The 6-foot-7 Bridges worked out for the Hornets and the Bulls this week, and he told ESPNChicago.com he will also work out for the Knicks and Sixers.
The Knicks have long been intrigued with Bridges -- a two-way player with a 7-foot-2 wingspan who helped Villanova win its second NCAA championship in three years. He could be a more attractive option to the wing-starved Knicks than a guard such as Trae Young, who worked out on Tuesday.
Knicks president Steve Mills and GM Scott Perry recently watched Bridges at the Excel Pro Day in Westchester, and they and owner Jim Dolan were also courtside at Madison Square Garden in March when Villanova beat Providence for the Big East Tournament title.

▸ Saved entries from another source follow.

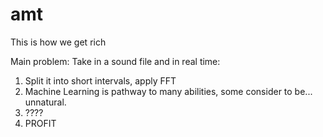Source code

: amt
===

This is how we get rich

Main problem:
Take in a sound file and in real time:

1. Split it into short intervals, apply FFT
2. Machine Learning is pathway to many abilities, some consider to be... unnatural.
3. ????
4. PROFIT
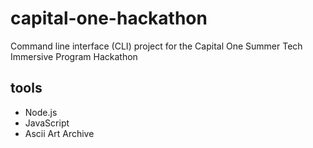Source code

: # capital-one-hackathon
Command line interface (CLI) project for the Capital One Summer Tech Immersive Program Hackathon

## tools
- Node.js
- JavaScript
- Ascii Art Archive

Villanova coach Jay Wright, whose team produced four players headed to the NBA Draft, said Bridges could thrive in New York.
"I really do. It's not just mental toughness. It's an intelligence and humility. He understands what it's all about," Wright told The Post's Marc Berman. "He's played for two national championship teams here, and during his tenure there was a lot of expectation and attention. I think he's used to it, very comfortable in that positions. He doesn't get caught up in it, either. He understands responsibility, but won't get caught up that it's New York."
In workouts in Chicago and Charlotte, Bridges stressed his willingness to do whatever it takes to win.
"Just always have that winning mentality," he told Charlotte reporters. "I don't care about anything else but winning. I'm going to always get better and I'm more worried about winning a championship than any single accolade I get.
"I know what it takes to win a championship. You gotta put a lot of things aside. A lot of things that you usually do, you can't do those things anymore. I know what it takes and that's what I'm trying to bring to the culture."
Comparisons between Mikal and Michigan State's Miles Bridges have become commonplace, but Mikal was the better shooter.
Mikal Bridges averaged 17.7 points and 5.9 rebounds on 51 percent shooting and 44 percent from deep, where he made 104 threes. He was a huge reason why Villanova won its second NCAA title in three years under Wright, who has said he's not interested in coaching the Knicks or any other NBA outfit.
Miles Bridges averaged 17.1 points and 7.0 rebounds after returning to Michigan State for his sophomore season to seek the NCAA championship that Mikal Bridges ultimately won. He shot 46 percent from the field and 36 percent from deep, where he drained 71 three-pointers.
He's also a strong defender who can guard multiple positions. At Villanova practice, Bridges and his teammates switched and guarded multiple types of players.
"I play well in transition," Bridges told the Bulls Website. "(Able to) play anybody one through four, transition threes in offense, catch and shoot, doing whatever I have to do. I always work out a lot. I feel like I'm always ready. Whatever they want me to do, I'll do anything for the team. All I care about is winning. Don't really care about single accolades. I could care less. Main thing for me is trying to win a championship.